Exercise material.
[Start of section]
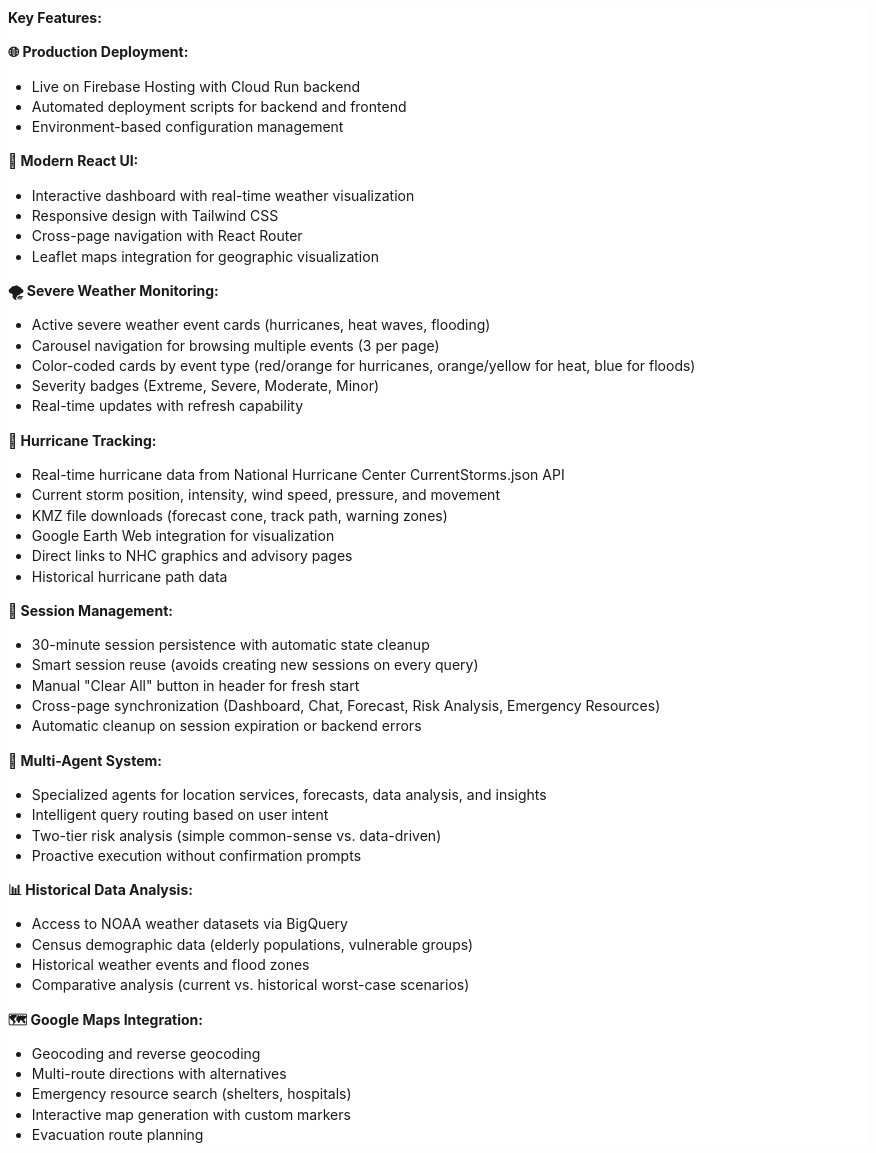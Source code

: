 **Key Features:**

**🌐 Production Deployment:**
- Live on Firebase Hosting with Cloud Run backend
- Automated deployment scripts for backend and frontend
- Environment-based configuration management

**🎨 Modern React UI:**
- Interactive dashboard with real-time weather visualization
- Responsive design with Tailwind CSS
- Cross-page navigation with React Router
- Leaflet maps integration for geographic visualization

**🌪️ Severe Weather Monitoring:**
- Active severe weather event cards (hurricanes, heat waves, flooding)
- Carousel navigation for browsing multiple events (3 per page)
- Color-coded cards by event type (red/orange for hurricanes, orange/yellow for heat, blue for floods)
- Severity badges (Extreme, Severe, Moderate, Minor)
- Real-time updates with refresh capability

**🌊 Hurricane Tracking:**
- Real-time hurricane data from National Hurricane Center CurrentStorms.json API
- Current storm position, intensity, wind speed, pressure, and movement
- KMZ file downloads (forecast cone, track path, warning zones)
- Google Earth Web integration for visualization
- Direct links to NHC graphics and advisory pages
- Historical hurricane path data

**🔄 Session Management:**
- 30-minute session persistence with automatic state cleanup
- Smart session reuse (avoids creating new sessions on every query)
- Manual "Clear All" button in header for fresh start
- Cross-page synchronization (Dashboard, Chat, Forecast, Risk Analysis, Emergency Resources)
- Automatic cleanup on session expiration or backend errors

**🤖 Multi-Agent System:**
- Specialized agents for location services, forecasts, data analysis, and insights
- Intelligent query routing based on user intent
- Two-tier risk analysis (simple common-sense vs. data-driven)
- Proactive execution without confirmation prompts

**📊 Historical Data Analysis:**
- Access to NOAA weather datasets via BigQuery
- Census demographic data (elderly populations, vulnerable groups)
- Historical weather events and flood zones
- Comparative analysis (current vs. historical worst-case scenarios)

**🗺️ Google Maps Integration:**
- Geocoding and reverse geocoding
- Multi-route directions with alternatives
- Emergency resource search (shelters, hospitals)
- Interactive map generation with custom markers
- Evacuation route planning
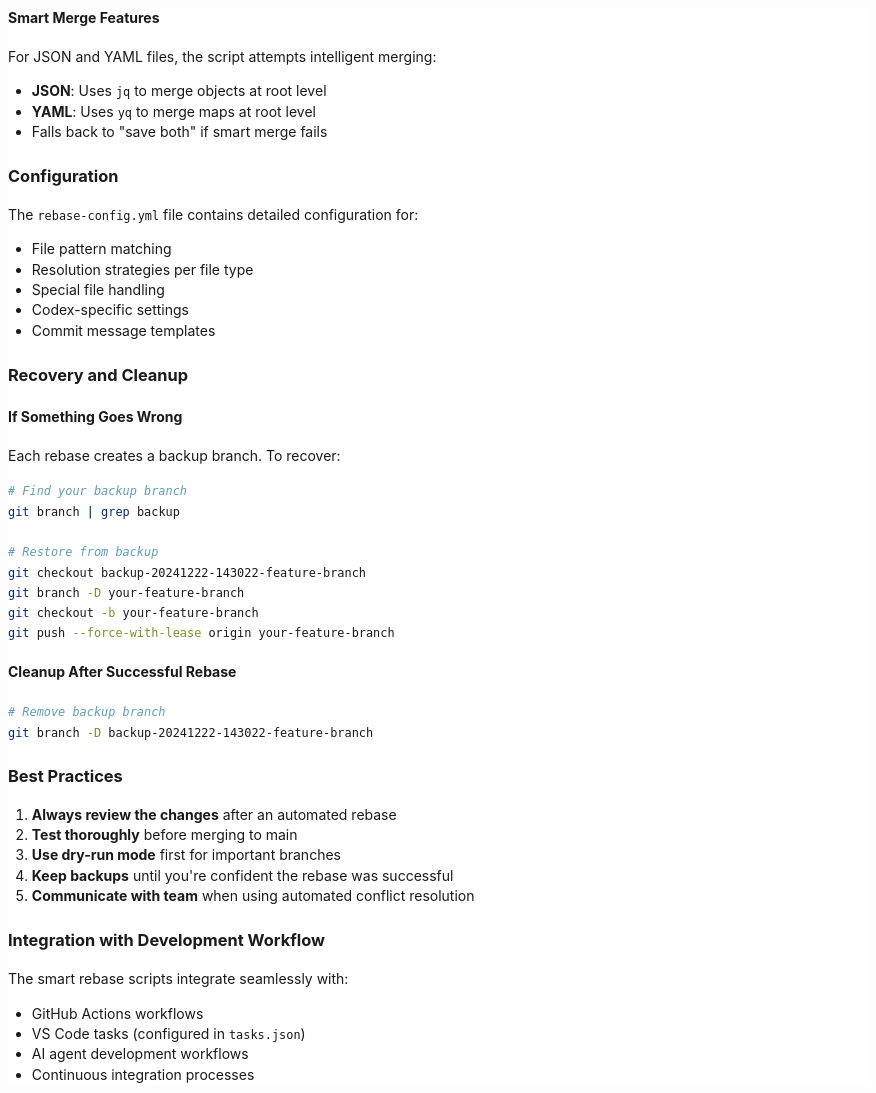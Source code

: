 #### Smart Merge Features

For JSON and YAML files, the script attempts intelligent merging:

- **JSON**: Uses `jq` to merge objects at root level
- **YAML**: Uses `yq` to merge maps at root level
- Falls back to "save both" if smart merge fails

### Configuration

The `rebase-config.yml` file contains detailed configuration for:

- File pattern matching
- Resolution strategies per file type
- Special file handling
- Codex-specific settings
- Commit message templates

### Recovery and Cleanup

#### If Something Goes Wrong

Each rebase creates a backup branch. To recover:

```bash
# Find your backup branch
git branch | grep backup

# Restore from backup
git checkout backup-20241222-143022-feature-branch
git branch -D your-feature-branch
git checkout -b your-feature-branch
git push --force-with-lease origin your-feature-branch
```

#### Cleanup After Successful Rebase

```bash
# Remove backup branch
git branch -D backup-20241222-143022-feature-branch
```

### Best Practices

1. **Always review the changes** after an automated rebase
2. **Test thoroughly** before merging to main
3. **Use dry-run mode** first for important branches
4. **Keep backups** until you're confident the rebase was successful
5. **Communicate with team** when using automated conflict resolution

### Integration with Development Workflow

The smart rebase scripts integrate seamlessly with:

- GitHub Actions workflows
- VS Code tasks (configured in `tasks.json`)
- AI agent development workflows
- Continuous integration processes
[End of section]
Requirement. Check all the records above and select each line where the string "React" is found.

Answer area.
**🎨 Modern React UI:**
- Cross-page navigation with React Router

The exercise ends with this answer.